#### WORK ITEM
Retype, word for word, every line of the records below starting at the one that contains "En la ilustración, se" and ending at the one that contains "muestran los eventos"; include both of those lines and nothing more.

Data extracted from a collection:
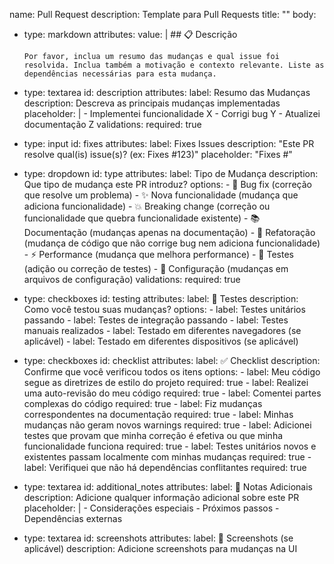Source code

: name: Pull Request
description: Template para Pull Requests
title: ""
body:
  - type: markdown
    attributes:
      value: |
        ## 📋 Descrição

        Por favor, inclua um resumo das mudanças e qual issue foi resolvida. Inclua também a motivação e contexto relevante. Liste as dependências necessárias para esta mudança.

  - type: textarea
    id: description
    attributes:
      label: Resumo das Mudanças
      description: Descreva as principais mudanças implementadas
      placeholder: |
        - Implementei funcionalidade X
        - Corrigi bug Y
        - Atualizei documentação Z
    validations:
      required: true

  - type: input
    id: fixes
    attributes:
      label: Fixes Issues
      description: "Este PR resolve qual(is) issue(s)? (ex: Fixes #123)"
      placeholder: "Fixes #"

  - type: dropdown
    id: type
    attributes:
      label: Tipo de Mudança
      description: Que tipo de mudança este PR introduz?
      options:
        - 🐛 Bug fix (correção que resolve um problema)
        - ✨ Nova funcionalidade (mudança que adiciona funcionalidade)
        - 💥 Breaking change (correção ou funcionalidade que quebra funcionalidade existente)
        - 📚 Documentação (mudanças apenas na documentação)
        - 🎨 Refatoração (mudança de código que não corrige bug nem adiciona funcionalidade)
        - ⚡ Performance (mudança que melhora performance)
        - 🧪 Testes (adição ou correção de testes)
        - 🔧 Configuração (mudanças em arquivos de configuração)
    validations:
      required: true

  - type: checkboxes
    id: testing
    attributes:
      label: 🧪 Testes
      description: Como você testou suas mudanças?
      options:
        - label: Testes unitários passando
        - label: Testes de integração passando
        - label: Testes manuais realizados
        - label: Testado em diferentes navegadores (se aplicável)
        - label: Testado em diferentes dispositivos (se aplicável)

  - type: checkboxes
    id: checklist
    attributes:
      label: ✅ Checklist
      description: Confirme que você verificou todos os itens
      options:
        - label: Meu código segue as diretrizes de estilo do projeto
          required: true
        - label: Realizei uma auto-revisão do meu código
          required: true
        - label: Comentei partes complexas do código
          required: true
        - label: Fiz mudanças correspondentes na documentação
          required: true
        - label: Minhas mudanças não geram novos warnings
          required: true
        - label: Adicionei testes que provam que minha correção é efetiva ou que minha funcionalidade funciona
          required: true
        - label: Testes unitários novos e existentes passam localmente com minhas mudanças
          required: true
        - label: Verifiquei que não há dependências conflitantes
          required: true

  - type: textarea
    id: additional_notes
    attributes:
      label: 📝 Notas Adicionais
      description: Adicione qualquer informação adicional sobre este PR
      placeholder: |
        - Considerações especiais
        - Próximos passos
        - Dependências externas

  - type: textarea
    id: screenshots
    attributes:
      label: 📸 Screenshots (se aplicável)
      description: Adicione screenshots para mudanças na UI
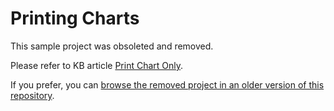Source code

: # Printing Charts

This sample project was obsoleted and removed.

Please refer to KB article [Print Chart Only](https://docs.telerik.com/blazor-ui/knowledge-base/chart-print-chart-only).

If you prefer, you can [browse the removed project in an older version of this repository](https://github.com/telerik/blazor-ui/tree/c8b8bb91835da71824abcf962cffbfff851d932d/chart/print-chart-only).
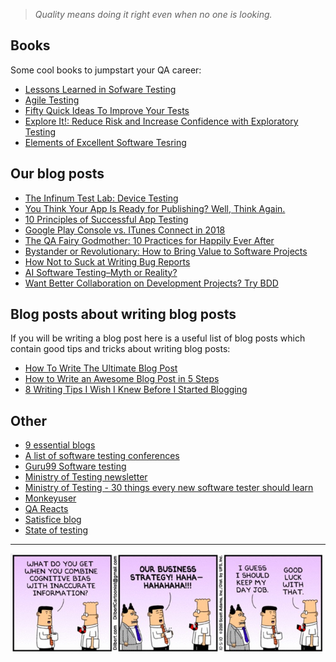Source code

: > *Quality means doing it right even when no one is looking.*

## Books

Some cool books to jumpstart your QA career:

- [Lessons Learned in Sofware Testing](https://www.amazon.com/Lessons-Learned-Software-Testing-Context-Driven/dp/0471081124)
- [Agile Testing](https://www.amazon.com/Agile-Testing-Practical-Guide-Testers/dp/0321534468)
- [Fifty Quick Ideas To Improve Your Tests](https://www.amazon.com/Fifty-Quick-Ideas-Improve-Tests-ebook/dp/B00XVFFK7E)
- [Explore It!: Reduce Risk and Increase Confidence with Exploratory Testing](https://www.amazon.com/Explore-Increase-Confidence-Exploratory-Testing/dp/1937785025) 
- [Elements of Excellent Software Tesring](https://www.satisfice.com/download/elements-of-excellent-testing)

## Our blog posts
- [The Infinum Test Lab: Device Testing](https://infinum.com/the-capsized-eight/the-infinum-test-lab-device-testing)
- [You Think Your App Is Ready for Publishing? Well, Think Again.](https://infinum.com/the-capsized-eight/you-think-your-app-is-ready-for-publishing-well-think-again)
- [10 Principles of Successful App Testing](https://infinum.com/the-capsized-eight/10-app-testing-principles)
- [Google Play Console vs. ITunes Connect in 2018](https://infinum.com/the-capsized-eight/google-play-console-vs-itunes-connect-2018)
- [The QA Fairy Godmother: 10 Practices for Happily Ever After](https://infinum.com/the-capsized-eight/the-qa-fairy-godmother-10-practices-for-happily-ever-after)
- [Bystander or Revolutionary: How to Bring Value to Software Projects](https://infinum.com/the-capsized-eight/how-to-bring-value-to-software-projects)
- [How Not to Suck at Writing Bug Reports](https://infinum.com/the-capsized-eight/how-not-to-suck-at-writing-bug-reports)
- [AI Software Testing–Myth or Reality?](https://infinum.com/the-capsized-eight/ai-testing-myth-or-reality)
- [Want Better Collaboration on Development Projects? Try BDD](https://infinum.com/the-capsized-eight/want-better-collaboration-on-development-projects-try-bdd)

## Blog posts about writing blog posts 

If  you will be writing a blog post here is a useful list of blog posts which contain good tips and tricks about writing blog posts:

- [How To Write The Ultimate Blog Post](https://medium.com/swlh/how-to-write-the-ultimate-blog-post-4c53115b2477)
- [How to Write an Awesome Blog Post in 5 Steps](https://www.wordstream.com/blog/ws/2015/02/09/how-to-write-a-blog-post)
- [8 Writing Tips I Wish I Knew Before I Started Blogging](https://blog.hubspot.com/marketing/8-essential-writing-tips)

## Other
- [9 essential blogs](https://www.rainforestqa.com/blog/2017-12-21-9-essential-blogs-every-qa-team-should-read-in-2018/)
- [A list of software testing conferences](https://testingconferences.org/)
- [Guru99 Software testing](https://www.guru99.com/software-testing.html)
- [Ministry of Testing newsletter](https://www.ministryoftesting.com/newsletter)
- [Ministry of Testing - 30 things every new software tester should learn](https://www.ministryoftesting.com/dojo/lessons/30-things-every-new-software-tester-should-learn)
- [Monkeyuser](https://www.monkeyuser.com/)
- [QA Reacts](http://qareacts.tumblr.com/)
- [Satisfice blog](https://www.satisfice.com/blog/)
- [State of testing](https://qablog.practitest.com/state-of-testing/)


---

![literature-and-resources.jpg](/img/literature-and-resources.jpg)
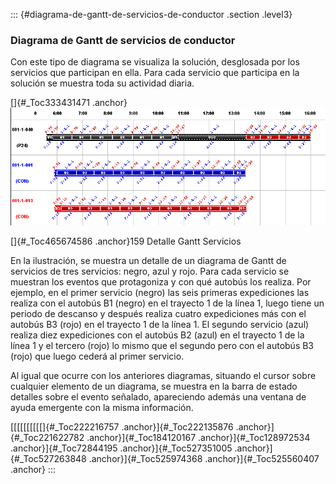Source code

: ::: {#diagrama-de-gantt-de-servicios-de-conductor .section .level3}
### Diagrama de Gantt de servicios de conductor

Con este tipo de diagrama se visualiza la solución, desglosada por los
servicios que participan en ella. Para cada servicio que participa en la
solución se muestra toda su actividad diaria.

[]{#_Toc333431471 .anchor}![](../media/file242.png)

[]{#_Toc465674586 .anchor}159 Detalle Gantt Servicios

En la ilustración, se muestra un detalle de un diagrama de Gantt de
servicios de tres servicios: negro, azul y rojo. Para cada servicio se
muestran los eventos que protagoniza y con qué autobús los realiza. Por
ejemplo, en el primer servicio (negro) las seis primeras expediciones
las realiza con el autobús B1 (negro) en el trayecto 1 de la línea 1,
luego tiene un periodo de descanso y después realiza cuatro expediciones
más con el autobús B3 (rojo) en el trayecto 1 de la línea 1. El segundo
servicio (azul) realiza diez expediciones con el autobús B2 (azul) en el
trayecto 1 de la línea 1 y el tercero (rojo) lo mismo que el segundo
pero con el autobús B3 (rojo) que luego cederá al primer servicio.

Al igual que ocurre con los anteriores diagramas, situando el cursor
sobre cualquier elemento de un diagrama, se muestra en la barra de
estado detalles sobre el evento señalado, apareciendo además una ventana
de ayuda emergente con la misma información.

[[[[[[[[[[]{#_Toc222216757 .anchor}]{#_Toc222135876
.anchor}]{#_Toc221622782 .anchor}]{#_Toc184120167
.anchor}]{#_Toc128972534 .anchor}]{#_Toc72844195
.anchor}]{#_Toc527351005 .anchor}]{#_Toc527263848
.anchor}]{#_Toc525974368 .anchor}]{#_Toc525560407 .anchor}
:::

#### EXERCISE RESULT
En la ilustración, se muestra un detalle de un diagrama de Gantt de
servicios de tres servicios: negro, azul y rojo. Para cada servicio se
muestran los eventos que protagoniza y con qué autobús los realiza. Por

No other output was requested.